▶ _Description of the task_
Copy the data word for word, keeping every line.

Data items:
= Beginning of Section =
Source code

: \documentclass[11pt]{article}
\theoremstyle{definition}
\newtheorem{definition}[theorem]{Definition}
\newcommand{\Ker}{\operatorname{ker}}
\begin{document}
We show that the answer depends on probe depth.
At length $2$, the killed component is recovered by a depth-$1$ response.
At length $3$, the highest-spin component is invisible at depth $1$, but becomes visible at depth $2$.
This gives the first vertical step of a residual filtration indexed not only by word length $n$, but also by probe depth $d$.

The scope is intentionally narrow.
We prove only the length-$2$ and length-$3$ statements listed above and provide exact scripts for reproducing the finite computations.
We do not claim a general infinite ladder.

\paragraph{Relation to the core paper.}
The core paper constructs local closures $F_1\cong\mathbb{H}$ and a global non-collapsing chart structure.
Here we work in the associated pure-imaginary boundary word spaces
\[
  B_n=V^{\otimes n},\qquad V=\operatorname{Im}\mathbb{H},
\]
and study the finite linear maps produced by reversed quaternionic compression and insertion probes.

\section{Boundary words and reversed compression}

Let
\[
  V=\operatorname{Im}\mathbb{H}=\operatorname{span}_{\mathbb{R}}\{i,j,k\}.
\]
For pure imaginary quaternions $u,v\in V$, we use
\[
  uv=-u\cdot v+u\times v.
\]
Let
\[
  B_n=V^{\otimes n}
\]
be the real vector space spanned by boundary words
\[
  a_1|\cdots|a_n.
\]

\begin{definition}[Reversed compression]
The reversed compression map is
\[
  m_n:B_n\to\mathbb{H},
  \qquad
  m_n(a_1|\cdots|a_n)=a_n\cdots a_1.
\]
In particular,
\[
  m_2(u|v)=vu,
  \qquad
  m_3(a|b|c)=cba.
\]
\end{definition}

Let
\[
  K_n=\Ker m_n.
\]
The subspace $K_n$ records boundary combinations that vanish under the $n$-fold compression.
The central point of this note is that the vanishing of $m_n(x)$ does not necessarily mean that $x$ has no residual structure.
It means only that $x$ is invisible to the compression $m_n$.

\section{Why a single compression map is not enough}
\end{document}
= End of Section =
▶ _Response below_
Source code

: \documentclass[11pt]{article}
\theoremstyle{definition}
\newtheorem{definition}[theorem]{Definition}
\newcommand{\Ker}{\operatorname{ker}}
\begin{document}
We show that the answer depends on probe depth.
At length $2$, the killed component is recovered by a depth-$1$ response.
At length $3$, the highest-spin component is invisible at depth $1$, but becomes visible at depth $2$.
This gives the first vertical step of a residual filtration indexed not only by word length $n$, but also by probe depth $d$.

The scope is intentionally narrow.
We prove only the length-$2$ and length-$3$ statements listed above and provide exact scripts for reproducing the finite computations.
We do not claim a general infinite ladder.

\paragraph{Relation to the core paper.}
The core paper constructs local closures $F_1\cong\mathbb{H}$ and a global non-collapsing chart structure.
Here we work in the associated pure-imaginary boundary word spaces
\[
  B_n=V^{\otimes n},\qquad V=\operatorname{Im}\mathbb{H},
\]
and study the finite linear maps produced by reversed quaternionic compression and insertion probes.

\section{Boundary words and reversed compression}

Let
\[
  V=\operatorname{Im}\mathbb{H}=\operatorname{span}_{\mathbb{R}}\{i,j,k\}.
\]
For pure imaginary quaternions $u,v\in V$, we use
\[
  uv=-u\cdot v+u\times v.
\]
Let
\[
  B_n=V^{\otimes n}
\]
be the real vector space spanned by boundary words
\[
  a_1|\cdots|a_n.
\]

\begin{definition}[Reversed compression]
The reversed compression map is
\[
  m_n:B_n\to\mathbb{H},
  \qquad
  m_n(a_1|\cdots|a_n)=a_n\cdots a_1.
\]
In particular,
\[
  m_2(u|v)=vu,
  \qquad
  m_3(a|b|c)=cba.
\]
\end{definition}

Let
\[
  K_n=\Ker m_n.
\]
The subspace $K_n$ records boundary combinations that vanish under the $n$-fold compression.
The central point of this note is that the vanishing of $m_n(x)$ does not necessarily mean that $x$ has no residual structure.
It means only that $x$ is invisible to the compression $m_n$.

\section{Why a single compression map is not enough}
\end{document}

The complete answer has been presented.